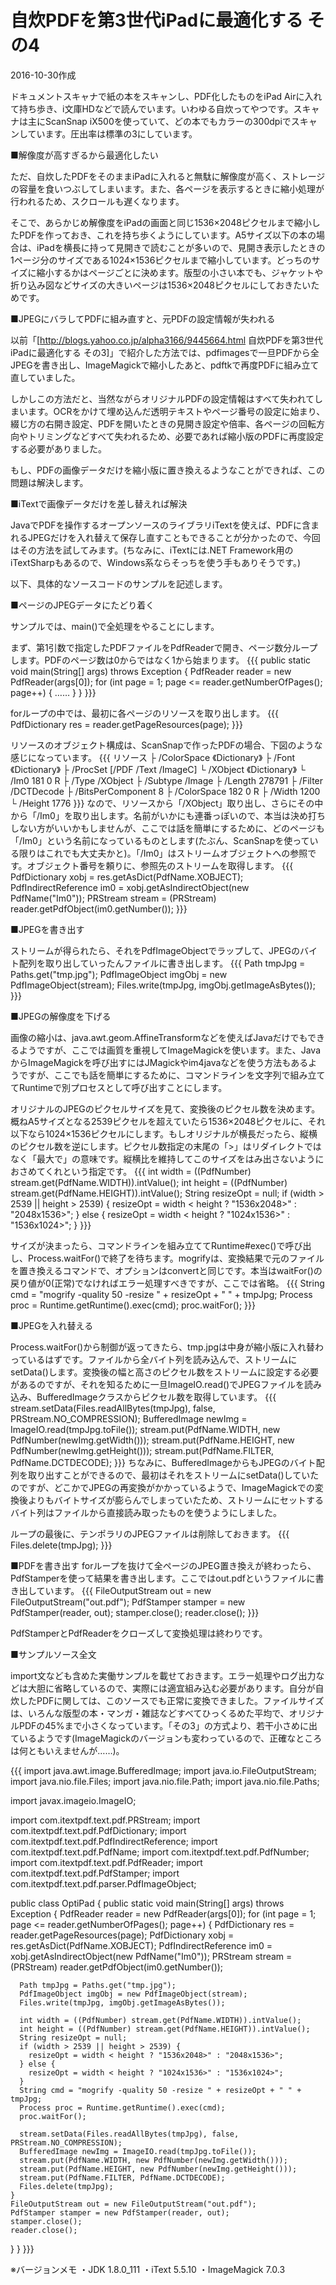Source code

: # 自炊PDFを第3世代iPadに最適化する その4

2016-10-30作成

ドキュメントスキャナで紙の本をスキャンし、PDF化したものをiPad Airに入れて持ち歩き、i文庫HDなどで読んでいます。いわゆる自炊ってやつです。スキャナは主にScanSnap iX500を使っていて、どの本でもカラーの300dpiでスキャンしています。圧出率は標準の3にしています。

■解像度が高すぎるから最適化したい

ただ、自炊したPDFをそのままiPadに入れると無駄に解像度が高く、ストレージの容量を食いつぶしてしまいます。また、各ページを表示するときに縮小処理が行われるため、スクロールも遅くなります。

そこで、あらかじめ解像度をiPadの画面と同じ1536×2048ピクセルまで縮小したPDFを作っておき、これを持ち歩くようにしています。A5サイズ以下の本の場合は、iPadを横長に持って見開きで読むことが多いので、見開き表示したときの1ページ分のサイズである1024×1536ピクセルまで縮小しています。どっちのサイズに縮小するかはページごとに決めます。版型の小さい本でも、ジャケットや折り込み図などサイズの大きいページは1536×2048ピクセルにしておきたいためです。

■JPEGにバラしてPDFに組み直すと、元PDFの設定情報が失われる

以前「[http://blogs.yahoo.co.jp/alpha3166/9445664.html 自炊PDFを第3世代iPadに最適化する その3]」で紹介した方法では、pdfimagesで一旦PDFから全JPEGを書き出し、ImageMagickで縮小したあと、pdftkで再度PDFに組み立て直していました。

しかしこの方法だと、当然ながらオリジナルPDFの設定情報はすべて失われてしまいます。OCRをかけて埋め込んだ透明テキストやページ番号の設定に始まり、綴じ方の右開き設定、PDFを開いたときの見開き設定や倍率、各ページの回転方向やトリミングなどすべて失われるため、必要であれば縮小版のPDFに再度設定する必要がありました。

もし、PDFの画像データだけを縮小版に置き換えるようなことができれば、この問題は解決します。

■iTextで画像データだけを差し替えれば解決

JavaでPDFを操作するオープンソースのライブラリiTextを使えば、PDFに含まれるJPEGだけを入れ替えて保存し直すこともできることが分かったので、今回はその方法を試してみます。(ちなみに、iTextには.NET Framework用のiTextSharpもあるので、Windows系ならそっちを使う手もありそうです。)

以下、具体的なソースコードのサンプルを記述します。

■ページのJPEGデータにたどり着く

サンプルでは、main()で全処理をやることにします。

まず、第1引数で指定したPDFファイルをPdfReaderで開き、ページ数分ループします。PDFのページ数は0からではなく1から始まります。
{{{
  public static void main(String[] args) throws Exception {
    PdfReader reader = new PdfReader(args[0]);
    for (int page = 1; page <= reader.getNumberOfPages(); page++) {
      ……
    }
  }
}}}

forループの中では、最初に各ページのリソースを取り出します。
{{{
      PdfDictionary res = reader.getPageResources(page);
}}}

リソースのオブジェクト構成は、ScanSnapで作ったPDFの場合、下図のような感じになっています。
{{{
リソース
├ /ColorSpace 《Dictionary》
├ /Font 《Dictionary》
├ /ProcSet [/PDF /Text /ImageC]
└ /XObject 《Dictionary》
    └ /Im0 181 0 R
        ├ /Type /XObject
        ├ /Subtype /Image
        ├ /Length 278791
        ├ /Filter /DCTDecode
        ├ /BitsPerComponent 8
        ├ /ColorSpace 182 0 R
        ├ /Width 1200
        └ /Height 1776
}}}
なので、リソースから「/XObject」取り出し、さらにその中から「/Im0」を取り出します。名前がいかにも連番っぽいので、本当は決め打ちしない方がいいかもしませんが、ここでは話を簡単にするために、どのページも「/Im0」という名前になっているものとします(たぶん、ScanSnapを使っている限りはこれでも大丈夫かと)。「/Im0」はストリームオブジェクトへの参照です。オブジェクト番号を頼りに、参照先のストリームを取得します。
{{{
      PdfDictionary xobj = res.getAsDict(PdfName.XOBJECT);
      PdfIndirectReference im0 = xobj.getAsIndirectObject(new PdfName("Im0"));
      PRStream stream = (PRStream) reader.getPdfObject(im0.getNumber());
}}}

■JPEGを書き出す

ストリームが得られたら、それをPdfImageObjectでラップして、JPEGのバイト配列を取り出していったんファイルに書き出します。
{{{
      Path tmpJpg = Paths.get("tmp.jpg");
      PdfImageObject imgObj = new PdfImageObject(stream);
      Files.write(tmpJpg, imgObj.getImageAsBytes());
}}}

■JPEGの解像度を下げる

画像の縮小は、java.awt.geom.AffineTransformなどを使えばJavaだけでもできるようですが、ここでは画質を重視してImageMagickを使います。また、JavaからImageMagickを呼び出すにはJMagickやim4javaなどを使う方法もあるようですが、ここでも話を簡単にするために、コマンドラインを文字列で組み立ててRuntimeで別プロセスとして呼び出すことにします。

オリジナルのJPEGのピクセルサイズを見て、変換後のピクセル数を決めます。概ねA5サイズとなる2539ピクセルを超えていたら1536×2048ピクセルに、それ以下なら1024×1536ピクセルにします。もしオリジナルが横長だったら、縦横のピクセル数を逆にします。ピクセル数指定の末尾の「>」はリダイレクトではなく「最大で」の意味です。縦横比を維持してこのサイズをはみ出さないようにおさめてくれという指定です。
{{{
      int width = ((PdfNumber) stream.get(PdfName.WIDTH)).intValue();
      int height = ((PdfNumber) stream.get(PdfName.HEIGHT)).intValue();
      String resizeOpt = null;
      if (width > 2539 || height > 2539) {
        resizeOpt = width < height ? "1536x2048>" : "2048x1536>";
      } else {
        resizeOpt = width < height ? "1024x1536>" : "1536x1024>";
      }
}}}

サイズが決まったら、コマンドラインを組み立ててRuntime#exec()で呼び出し、Process.waitFor()で終了を待ちます。mogrifyは、変換結果で元のファイルを置き換えるコマンドで、オプションはconvertと同じです。本当はwaitFor()の戻り値が0(正常)でなければエラー処理すべきですが、ここでは省略。
{{{
      String cmd = "mogrify -quality 50 -resize " + resizeOpt + " " + tmpJpg;
      Process proc = Runtime.getRuntime().exec(cmd);
      proc.waitFor();
}}}

■JPEGを入れ替える

Process.waitFor()から制御が返ってきたら、tmp.jpgは中身が縮小版に入れ替わっているはずです。ファイルから全バイト列を読み込んで、ストリームにsetData()します。変換後の幅と高さのピクセル数をストリームに設定する必要があるのですが、それを知るために一旦ImageIO.read()でJPEGファイルを読み込み、BufferedImageクラスからピクセル数を取得しています。
{{{
      stream.setData(Files.readAllBytes(tmpJpg), false, PRStream.NO_COMPRESSION);
      BufferedImage newImg = ImageIO.read(tmpJpg.toFile());
      stream.put(PdfName.WIDTH, new PdfNumber(newImg.getWidth()));
      stream.put(PdfName.HEIGHT, new PdfNumber(newImg.getHeight()));
      stream.put(PdfName.FILTER, PdfName.DCTDECODE);
}}}
ちなみに、BufferedImageからもJPEGのバイト配列を取り出すことができるので、最初はそれをストリームにsetData()していたのですが、どこかでJPEGの再変換がかかっているようで、ImageMagickでの変換後よりもバイトサイズが膨らんでしまっていたため、ストリームにセットするバイト列はファイルから直接読み取ったものを使うようにしました。

ループの最後に、テンポラリのJPEGファイルは削除しておきます。
{{{
      Files.delete(tmpJpg);
}}}

■PDFを書き出す
forループを抜けて全ページのJPEG置き換えが終わったら、PdfStamperを使って結果を書き出します。ここではout.pdfというファイルに書き出しています。
{{{
    FileOutputStream out = new FileOutputStream("out.pdf");
    PdfStamper stamper = new PdfStamper(reader, out);
    stamper.close();
    reader.close();
}}}

PdfStamperとPdfReaderをクローズして変換処理は終わりです。

■サンプルソース全文

import文なども含めた実働サンプルを載せておきます。エラー処理やログ出力などは大胆に省略しているので、実際には適宜組み込む必要があります。自分が自炊したPDFに関しては、このソースでも正常に変換できました。ファイルサイズは、いろんな版型の本・マンガ・雑誌などすべてひっくるめた平均で、オリジナルPDFの45%まで小さくなっています。「その3」の方式より、若干小さめに出ているようです(ImageMagickのバージョンも変わっているので、正確なところは何ともいえませんが……)。

{{{
import java.awt.image.BufferedImage;
import java.io.FileOutputStream;
import java.nio.file.Files;
import java.nio.file.Path;
import java.nio.file.Paths;

import javax.imageio.ImageIO;

import com.itextpdf.text.pdf.PRStream;
import com.itextpdf.text.pdf.PdfDictionary;
import com.itextpdf.text.pdf.PdfIndirectReference;
import com.itextpdf.text.pdf.PdfName;
import com.itextpdf.text.pdf.PdfNumber;
import com.itextpdf.text.pdf.PdfReader;
import com.itextpdf.text.pdf.PdfStamper;
import com.itextpdf.text.pdf.parser.PdfImageObject;

public class OptiPad {
  public static void main(String[] args) throws Exception {
    PdfReader reader = new PdfReader(args[0]);
    for (int page = 1; page <= reader.getNumberOfPages(); page++) {
      PdfDictionary res = reader.getPageResources(page);
      PdfDictionary xobj = res.getAsDict(PdfName.XOBJECT);
      PdfIndirectReference im0 = xobj.getAsIndirectObject(new PdfName("Im0"));
      PRStream stream = (PRStream) reader.getPdfObject(im0.getNumber());

      Path tmpJpg = Paths.get("tmp.jpg");
      PdfImageObject imgObj = new PdfImageObject(stream);
      Files.write(tmpJpg, imgObj.getImageAsBytes());

      int width = ((PdfNumber) stream.get(PdfName.WIDTH)).intValue();
      int height = ((PdfNumber) stream.get(PdfName.HEIGHT)).intValue();
      String resizeOpt = null;
      if (width > 2539 || height > 2539) {
        resizeOpt = width < height ? "1536x2048>" : "2048x1536>";
      } else {
        resizeOpt = width < height ? "1024x1536>" : "1536x1024>";
      }
      String cmd = "mogrify -quality 50 -resize " + resizeOpt + " " + tmpJpg;
      Process proc = Runtime.getRuntime().exec(cmd);
      proc.waitFor();

      stream.setData(Files.readAllBytes(tmpJpg), false, PRStream.NO_COMPRESSION);
      BufferedImage newImg = ImageIO.read(tmpJpg.toFile());
      stream.put(PdfName.WIDTH, new PdfNumber(newImg.getWidth()));
      stream.put(PdfName.HEIGHT, new PdfNumber(newImg.getHeight()));
      stream.put(PdfName.FILTER, PdfName.DCTDECODE);
      Files.delete(tmpJpg);
    }
    FileOutputStream out = new FileOutputStream("out.pdf");
    PdfStamper stamper = new PdfStamper(reader, out);
    stamper.close();
    reader.close();
  }
}
}}}

※バージョンメモ
・JDK 1.8.0_111
・iText 5.5.10
・ImageMagick 7.0.3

**WHAT YOU ARE ASKED TO DO:** Make an exact copy of the lines from the top of the material through the line with "しかしこの方法だと、当然なが", pictures excluded.

**RESULT FOR THIS TASK:**
Source code

: # 自炊PDFを第3世代iPadに最適化する その4

2016-10-30作成

ドキュメントスキャナで紙の本をスキャンし、PDF化したものをiPad Airに入れて持ち歩き、i文庫HDなどで読んでいます。いわゆる自炊ってやつです。スキャナは主にScanSnap iX500を使っていて、どの本でもカラーの300dpiでスキャンしています。圧出率は標準の3にしています。

■解像度が高すぎるから最適化したい

ただ、自炊したPDFをそのままiPadに入れると無駄に解像度が高く、ストレージの容量を食いつぶしてしまいます。また、各ページを表示するときに縮小処理が行われるため、スクロールも遅くなります。

そこで、あらかじめ解像度をiPadの画面と同じ1536×2048ピクセルまで縮小したPDFを作っておき、これを持ち歩くようにしています。A5サイズ以下の本の場合は、iPadを横長に持って見開きで読むことが多いので、見開き表示したときの1ページ分のサイズである1024×1536ピクセルまで縮小しています。どっちのサイズに縮小するかはページごとに決めます。版型の小さい本でも、ジャケットや折り込み図などサイズの大きいページは1536×2048ピクセルにしておきたいためです。

■JPEGにバラしてPDFに組み直すと、元PDFの設定情報が失われる

以前「[http://blogs.yahoo.co.jp/alpha3166/9445664.html 自炊PDFを第3世代iPadに最適化する その3]」で紹介した方法では、pdfimagesで一旦PDFから全JPEGを書き出し、ImageMagickで縮小したあと、pdftkで再度PDFに組み立て直していました。

しかしこの方法だと、当然ながらオリジナルPDFの設定情報はすべて失われてしまいます。OCRをかけて埋め込んだ透明テキストやページ番号の設定に始まり、綴じ方の右開き設定、PDFを開いたときの見開き設定や倍率、各ページの回転方向やトリミングなどすべて失われるため、必要であれば縮小版のPDFに再度設定する必要がありました。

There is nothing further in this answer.